### Problem to solve
Each entry is to be retyped exactly as it appears. Leave the images out.
━━━━━━
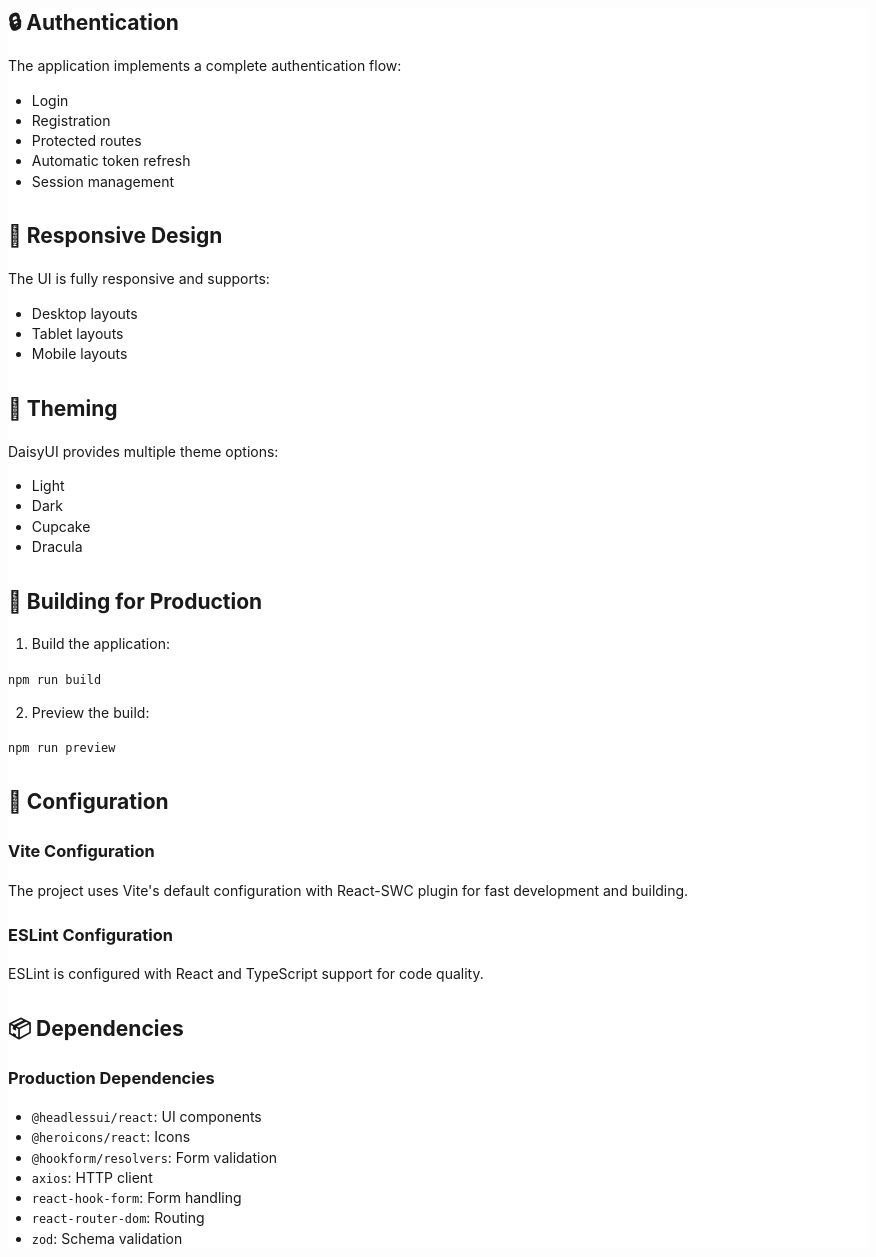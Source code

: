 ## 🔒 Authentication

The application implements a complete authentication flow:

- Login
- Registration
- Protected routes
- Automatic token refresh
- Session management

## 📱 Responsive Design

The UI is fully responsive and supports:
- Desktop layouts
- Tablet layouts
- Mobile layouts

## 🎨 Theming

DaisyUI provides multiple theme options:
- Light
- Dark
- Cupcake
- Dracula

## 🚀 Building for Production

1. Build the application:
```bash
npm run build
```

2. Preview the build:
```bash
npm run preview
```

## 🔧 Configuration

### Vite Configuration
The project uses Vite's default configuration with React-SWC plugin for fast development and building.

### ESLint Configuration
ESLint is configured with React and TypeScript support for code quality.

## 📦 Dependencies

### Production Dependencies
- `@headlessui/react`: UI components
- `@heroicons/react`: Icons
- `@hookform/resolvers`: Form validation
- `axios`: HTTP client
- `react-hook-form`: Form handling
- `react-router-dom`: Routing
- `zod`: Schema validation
━━━━━━
### Exercise response
Source code

: ## 🔒 Authentication

The application implements a complete authentication flow:

- Login
- Registration
- Protected routes
- Automatic token refresh
- Session management

## 📱 Responsive Design

The UI is fully responsive and supports:
- Desktop layouts
- Tablet layouts
- Mobile layouts

## 🎨 Theming

DaisyUI provides multiple theme options:
- Light
- Dark
- Cupcake
- Dracula

## 🚀 Building for Production

1. Build the application:
```bash
npm run build
```

2. Preview the build:
```bash
npm run preview
```

## 🔧 Configuration

### Vite Configuration
The project uses Vite's default configuration with React-SWC plugin for fast development and building.

### ESLint Configuration
ESLint is configured with React and TypeScript support for code quality.

## 📦 Dependencies

### Production Dependencies
- `@headlessui/react`: UI components
- `@heroicons/react`: Icons
- `@hookform/resolvers`: Form validation
- `axios`: HTTP client
- `react-hook-form`: Form handling
- `react-router-dom`: Routing
- `zod`: Schema validation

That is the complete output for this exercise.